Der Hauptgrund für diesen Deal ist der Umstand, dass private Auftragnehmer am SRS auf Profit hoffen, während Deutschland beabsichtigt, auf illegale Weise ein gravierendes Atommüll-problem an ein anderes Land abzuschieben. Jedwede „Müll zum SRS“-Politik ist nicht akzeptabel und provoziert eine rechtliche Auseinandersetzung, wenn sie nicht gestoppt wird.

Tom Clements

Director, Savannah River Site Watch

www.srswatch.org

Columbia, South Carolina

USA

 

 

Jülich: Kugelbrennelemente wenig Nutzenergie – aber viel Atommüll


Die umstrittenen Kugelhaufenreaktoren nach Jülicher Muster erzeugten nur wenig Nutzenergie, aber riesige Mengen an Atommüll. Dieses große Müllproblem – 457 Brennelementecastoren (12. 000 t) für eine Strommenge, die gerade 2,5 Tage des heutigen deutschen Strombedarfs decken kann – saß man in Jülich jahrzehntelang aus, ohne sich ernsthaft um angemessene Lösungen zu bemühen. Die Weiterentwicklung von Kugelcastoren hatte Priorität vor der Entsorgung. Nun ist – entgegen allen Versprechungen – unter dem Vorwand der Nichtverbreitung von Nuklearmaterial geplant, diesen Müll mit enormen Kosten in die USA zu verschieben und in Savannah River eine riskante Wiederaufbereitung dafür neu zu entwickeln. Diese gefährliche Müllverschiebung muss verhindert werden, denn von der Verantwortung für diesen besonderen üblen Müll dürfen wir uns nicht freikaufen und die Belastungen anderen Weltregionen aufbürden; sie ist auch rechtlich fragwürdig. Jülich muss sich seiner Entsorgungsverantwortung endlich stellen.

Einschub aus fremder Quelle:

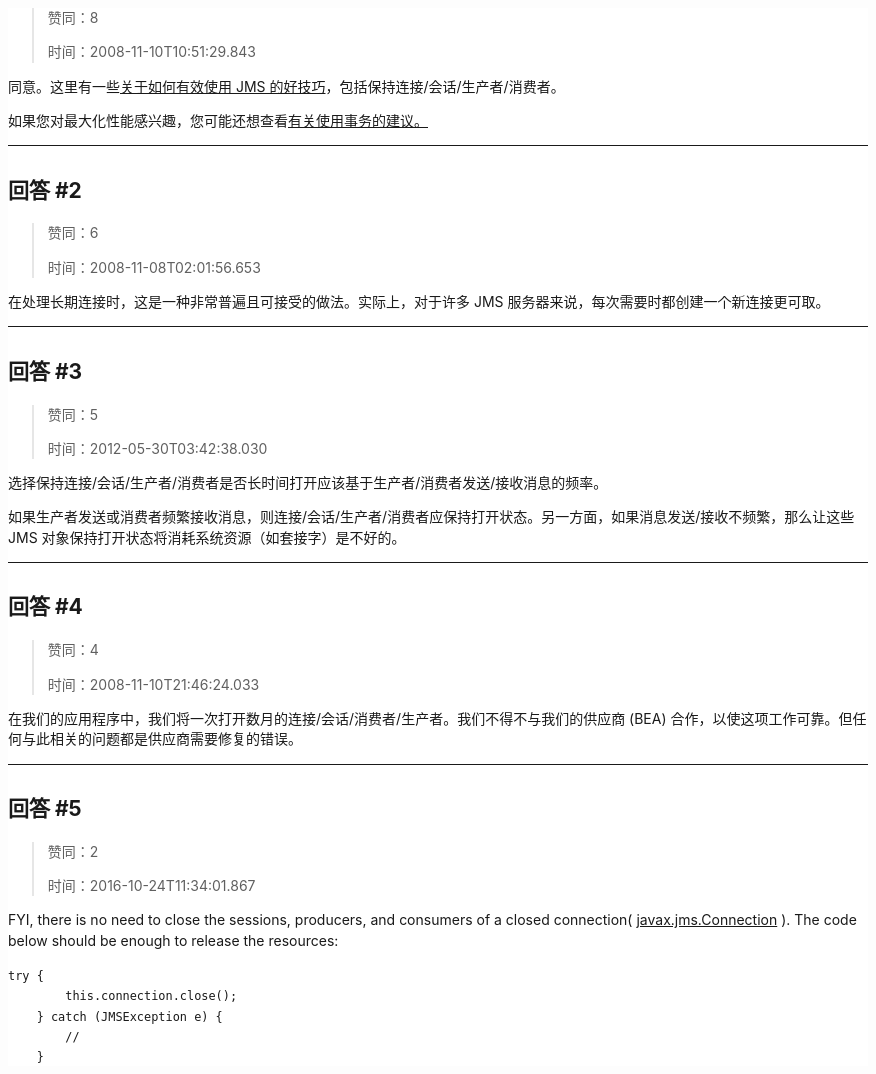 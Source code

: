 > 赞同：8
> 
> 时间：2008-11-10T10:51:29.843

同意。这里有一些[关于如何有效使用 JMS 的好技巧](http://activemq.apache.org/how-do-i-use-jms-efficiently.html)，包括保持连接/会话/生产者/消费者。

如果您对最大化性能感兴趣，您可能还想查看[有关使用事务的建议。](http://activemq.apache.org/should-i-use-transactions.html)

* * *

## 回答 #2

> 赞同：6
> 
> 时间：2008-11-08T02:01:56.653

在处理长期连接时，这是一种非常普遍且可接受的做法。实际上，对于许多 JMS 服务器来说，每次需要时都创建一个新连接更可取。

* * *

## 回答 #3

> 赞同：5
> 
> 时间：2012-05-30T03:42:38.030

选择保持连接/会话/生产者/消费者是否长时间打开应该基于生产者/消费者发送/接收消息的频率。

如果生产者发送或消费者频繁接收消息，则连接/会话/生产者/消费者应保持打开状态。另一方面，如果消息发送/接收不频繁，那么让这些 JMS 对象保持打开状态将消耗系统资源（如套接字）是不好的。

* * *

## 回答 #4

> 赞同：4
> 
> 时间：2008-11-10T21:46:24.033

在我们的应用程序中，我们将一次打开数月的连接/会话/消费者/生产者。我们不得不与我们的供应商 (BEA) 合作，以使这项工作可靠。但任何与此相关的问题都是供应商需要修复的错误。

* * *

## 回答 #5

> 赞同：2
> 
> 时间：2016-10-24T11:34:01.867

FYI, there is no need to close the sessions, producers, and consumers of a closed connection( [javax.jms.Connection](http://grepcode.com/file/repo1.maven.org/maven2/org.codehaus.fabric3.api/javax-jms/1.1.1/javax/jms/Connection.java?av=f#276) ). The code below should be enough to release the resources:

```
try { 
        this.connection.close();
    } catch (JMSException e) {
        //
    } 
```
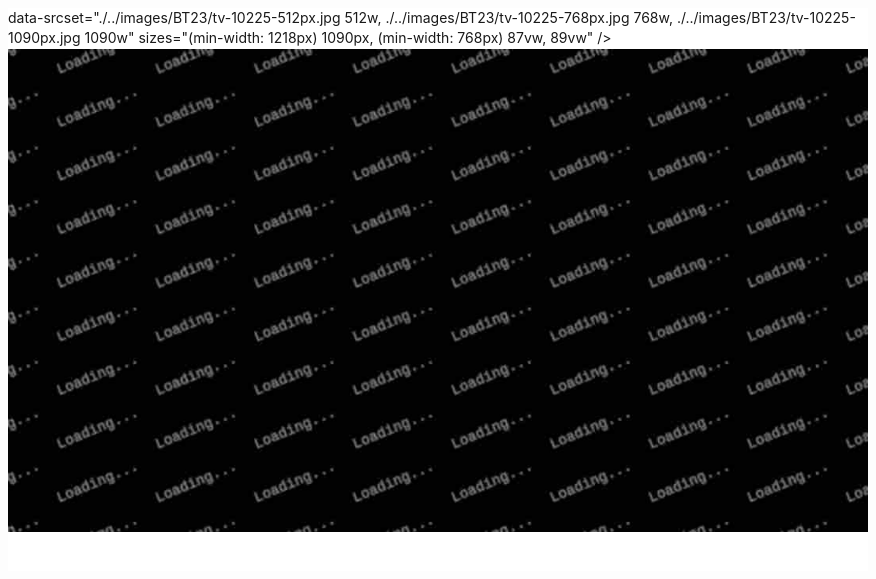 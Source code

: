   data-srcset="./../images/BT23/tv-10225-512px.jpg 512w,
  ./../images/BT23/tv-10225-768px.jpg 768w,
  ./../images/BT23/tv-10225-1090px.jpg 1090w"
  sizes="(min-width: 1218px) 1090px,
  (min-width: 768px) 87vw,
  89vw" />
 <img width="100%" height="100%" class="lazyload" src="./../images/loading.jpg"
  data-src="./../images/BT23/bd-10225-1090px.jpg"
  data-srcset="./../images/BT23/bd-10225-512px.jpg 512w,
  ./../images/BT23/bd-10225-768px.jpg 768w,
  ./../images/BT23/bd-10225-1090px.jpg 1090w"
  sizes="(min-width: 1218px) 1090px,
  (min-width: 768px) 87vw,
  89vw" />
</div>

<br>

<div id="container1" class="twentytwenty-container">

Dr. Rainer Moormann | Whistleblower

Quelle: atommüllalarm | September 2014

Anmerkung: 457 Brennelementecastoren (152 Castoren stehen im Jülicher Zwischenlager aus dem Versuchskernkraftwerk AVR Jülich & 305 Castoren im Ahauser Zwischenlager aus dem Kernkraftwerk Hamm-Uentrop (12. 000 t) für eine Strommenge, die gerade 2,5 Tage des heutigen deutschen Strombedarfs decken kann.